• **PROBLEM TO WORK ON**: From the records that follow, copy every line that contains the word "todos".

• **Stored data**:
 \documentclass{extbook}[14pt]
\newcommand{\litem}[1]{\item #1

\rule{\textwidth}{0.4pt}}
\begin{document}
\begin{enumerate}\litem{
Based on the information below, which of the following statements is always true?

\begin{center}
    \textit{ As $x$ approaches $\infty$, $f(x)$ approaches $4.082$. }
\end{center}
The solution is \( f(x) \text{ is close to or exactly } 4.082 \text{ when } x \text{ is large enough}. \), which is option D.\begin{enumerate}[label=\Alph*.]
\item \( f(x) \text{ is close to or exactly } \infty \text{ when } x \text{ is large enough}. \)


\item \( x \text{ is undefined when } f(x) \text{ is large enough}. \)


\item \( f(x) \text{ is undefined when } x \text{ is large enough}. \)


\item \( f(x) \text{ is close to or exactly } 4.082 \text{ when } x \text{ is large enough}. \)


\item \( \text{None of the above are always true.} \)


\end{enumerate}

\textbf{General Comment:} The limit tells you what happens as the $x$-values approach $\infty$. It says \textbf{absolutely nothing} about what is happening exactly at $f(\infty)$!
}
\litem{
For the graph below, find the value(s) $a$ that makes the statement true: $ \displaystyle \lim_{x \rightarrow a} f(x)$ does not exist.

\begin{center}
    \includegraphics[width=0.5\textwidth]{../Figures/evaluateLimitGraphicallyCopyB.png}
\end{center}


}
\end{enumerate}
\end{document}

--

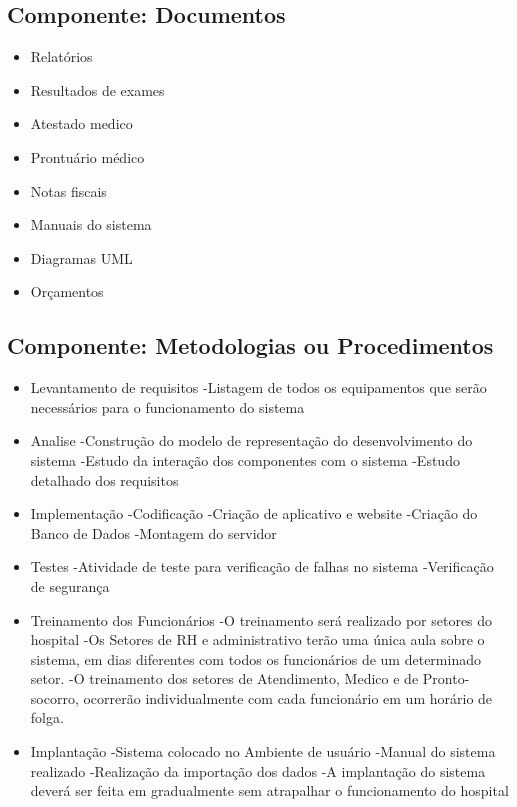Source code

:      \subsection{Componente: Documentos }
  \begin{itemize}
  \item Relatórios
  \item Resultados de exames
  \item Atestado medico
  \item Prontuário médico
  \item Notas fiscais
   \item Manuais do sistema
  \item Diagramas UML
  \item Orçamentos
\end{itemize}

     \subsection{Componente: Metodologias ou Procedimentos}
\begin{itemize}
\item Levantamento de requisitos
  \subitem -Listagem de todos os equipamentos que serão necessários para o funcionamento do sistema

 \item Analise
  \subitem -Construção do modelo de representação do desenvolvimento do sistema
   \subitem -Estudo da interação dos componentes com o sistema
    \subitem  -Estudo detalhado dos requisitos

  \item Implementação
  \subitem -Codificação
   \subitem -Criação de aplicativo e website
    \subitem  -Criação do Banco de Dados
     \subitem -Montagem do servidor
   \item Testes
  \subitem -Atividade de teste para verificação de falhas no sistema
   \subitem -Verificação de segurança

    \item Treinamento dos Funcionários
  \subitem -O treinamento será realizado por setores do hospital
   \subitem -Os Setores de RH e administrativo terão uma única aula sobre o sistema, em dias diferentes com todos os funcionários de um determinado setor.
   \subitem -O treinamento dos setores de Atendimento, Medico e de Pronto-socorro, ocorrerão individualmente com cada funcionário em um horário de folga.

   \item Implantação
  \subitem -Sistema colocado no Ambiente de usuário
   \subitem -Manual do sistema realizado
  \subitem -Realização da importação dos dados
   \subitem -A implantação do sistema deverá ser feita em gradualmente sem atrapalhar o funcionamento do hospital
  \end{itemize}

--

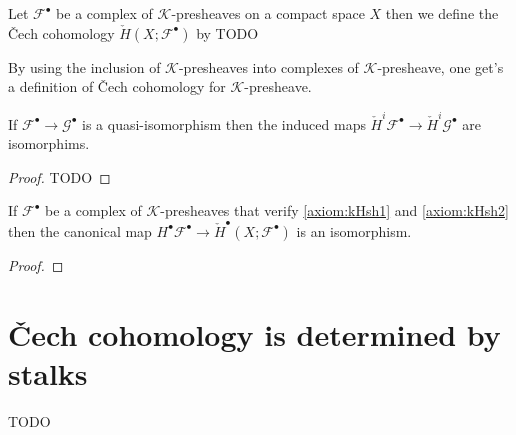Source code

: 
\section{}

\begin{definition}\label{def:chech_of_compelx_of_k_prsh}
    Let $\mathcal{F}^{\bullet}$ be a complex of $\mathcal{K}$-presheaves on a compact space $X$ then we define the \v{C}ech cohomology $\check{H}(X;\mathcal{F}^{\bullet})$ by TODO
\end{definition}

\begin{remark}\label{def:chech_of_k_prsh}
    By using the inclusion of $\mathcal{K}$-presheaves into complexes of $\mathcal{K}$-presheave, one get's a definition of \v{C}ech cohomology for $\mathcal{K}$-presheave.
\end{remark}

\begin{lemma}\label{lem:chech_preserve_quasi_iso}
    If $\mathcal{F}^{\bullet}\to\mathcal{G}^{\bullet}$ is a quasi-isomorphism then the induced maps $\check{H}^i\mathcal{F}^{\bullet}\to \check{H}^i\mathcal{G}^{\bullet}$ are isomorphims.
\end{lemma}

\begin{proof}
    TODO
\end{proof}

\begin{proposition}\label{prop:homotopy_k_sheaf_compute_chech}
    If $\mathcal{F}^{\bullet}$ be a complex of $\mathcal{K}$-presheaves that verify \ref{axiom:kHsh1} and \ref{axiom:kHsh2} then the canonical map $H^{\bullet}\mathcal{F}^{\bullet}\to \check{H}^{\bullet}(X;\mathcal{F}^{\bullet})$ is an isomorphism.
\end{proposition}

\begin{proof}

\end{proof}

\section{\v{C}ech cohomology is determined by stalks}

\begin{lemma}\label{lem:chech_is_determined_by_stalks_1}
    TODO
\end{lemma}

• **PROBLEM SOLUTION**:
  \subitem -Listagem de todos os equipamentos que serão necessários para o funcionamento do sistema
   \subitem -Os Setores de RH e administrativo terão uma única aula sobre o sistema, em dias diferentes com todos os funcionários de um determinado setor.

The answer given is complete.